# Rex - update



## jenspup (Jan 2, 2015)

Go Rex!! So happy he is doing well...


----------



## cubbysan (Mar 13, 2007)

Thank you for being a responsible breeder! He must be the happiest dog in the world now that he is feeling better.


----------



## mylissyk (Feb 25, 2007)

I'm so glad! Very thankful he made his way back to you.


----------



## Jersey's Mom (Nov 25, 2007)

He is such a handsome guy.... And seems very happy to see that patch of grass! Glad to see him doing so well! Wonder if the lack of crankiness would continue if he had to deal with my boys, lol. 

Julie and the boys


----------



## AmbikaGR (Dec 31, 2007)

Nah, I believe the crankiness was due to pain/discomfort.


----------



## GoldenMum (Mar 15, 2010)

Be still my heart, Rex, you are perfect. Bless you guys for giving him his golden years as they should be!


----------



## swishywagga (Nov 13, 2012)

So glad to read that Rex is doing well. He looks great and is very handsome!


----------



## GoldensGirl (Aug 2, 2010)

It's good to have you with us again! Rex is a very lucky boy and a handsome one, at that.


----------



## CAROLINA MOM (May 12, 2009)

Rex is a beautiful and precious Old Gold. 
Really great to hear he's thriving.


----------



## nolefan (Nov 6, 2009)

Thank you so much for the update, I have to admit, when you first posted about him, I thought he wouldn't be with you for too long either.
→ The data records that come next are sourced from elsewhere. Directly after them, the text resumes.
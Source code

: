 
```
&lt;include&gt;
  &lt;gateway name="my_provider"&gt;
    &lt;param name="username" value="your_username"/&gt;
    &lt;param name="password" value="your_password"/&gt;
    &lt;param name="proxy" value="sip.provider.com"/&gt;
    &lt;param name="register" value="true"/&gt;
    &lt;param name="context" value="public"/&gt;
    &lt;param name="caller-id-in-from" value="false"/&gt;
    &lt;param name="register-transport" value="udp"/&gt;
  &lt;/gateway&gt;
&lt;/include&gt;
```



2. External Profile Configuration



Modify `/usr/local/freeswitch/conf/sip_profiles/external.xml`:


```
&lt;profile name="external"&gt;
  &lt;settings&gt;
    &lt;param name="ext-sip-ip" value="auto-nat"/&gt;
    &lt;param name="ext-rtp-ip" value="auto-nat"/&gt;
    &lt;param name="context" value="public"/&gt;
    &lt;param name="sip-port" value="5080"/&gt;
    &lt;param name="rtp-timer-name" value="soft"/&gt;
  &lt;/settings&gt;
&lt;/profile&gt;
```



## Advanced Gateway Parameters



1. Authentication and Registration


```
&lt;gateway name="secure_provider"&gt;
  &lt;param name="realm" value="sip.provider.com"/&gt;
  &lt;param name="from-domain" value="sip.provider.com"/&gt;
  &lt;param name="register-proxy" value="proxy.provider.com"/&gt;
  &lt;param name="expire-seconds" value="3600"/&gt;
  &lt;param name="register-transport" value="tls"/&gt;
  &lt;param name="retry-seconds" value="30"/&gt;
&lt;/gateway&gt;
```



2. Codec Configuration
How amazing that his final years will be such high quality, I am happy for him but also for you that by doing the right thing you've been rewarded. Thank you for doing right by Rex, although I guess it doesn't surprise me - Julie has such a kind heart that of course you would too.


----------



## fourlakes (Feb 16, 2013)

Sweet old boy. Hugs to Rex.


----------



## solinvictus (Oct 23, 2008)

Glad to read that Rex is doing so much better than you had expected. So glad he made it back home where he can be cherished and loved the way our old gold should be. Way to go Rex. You look so very handsome in those pictures.


----------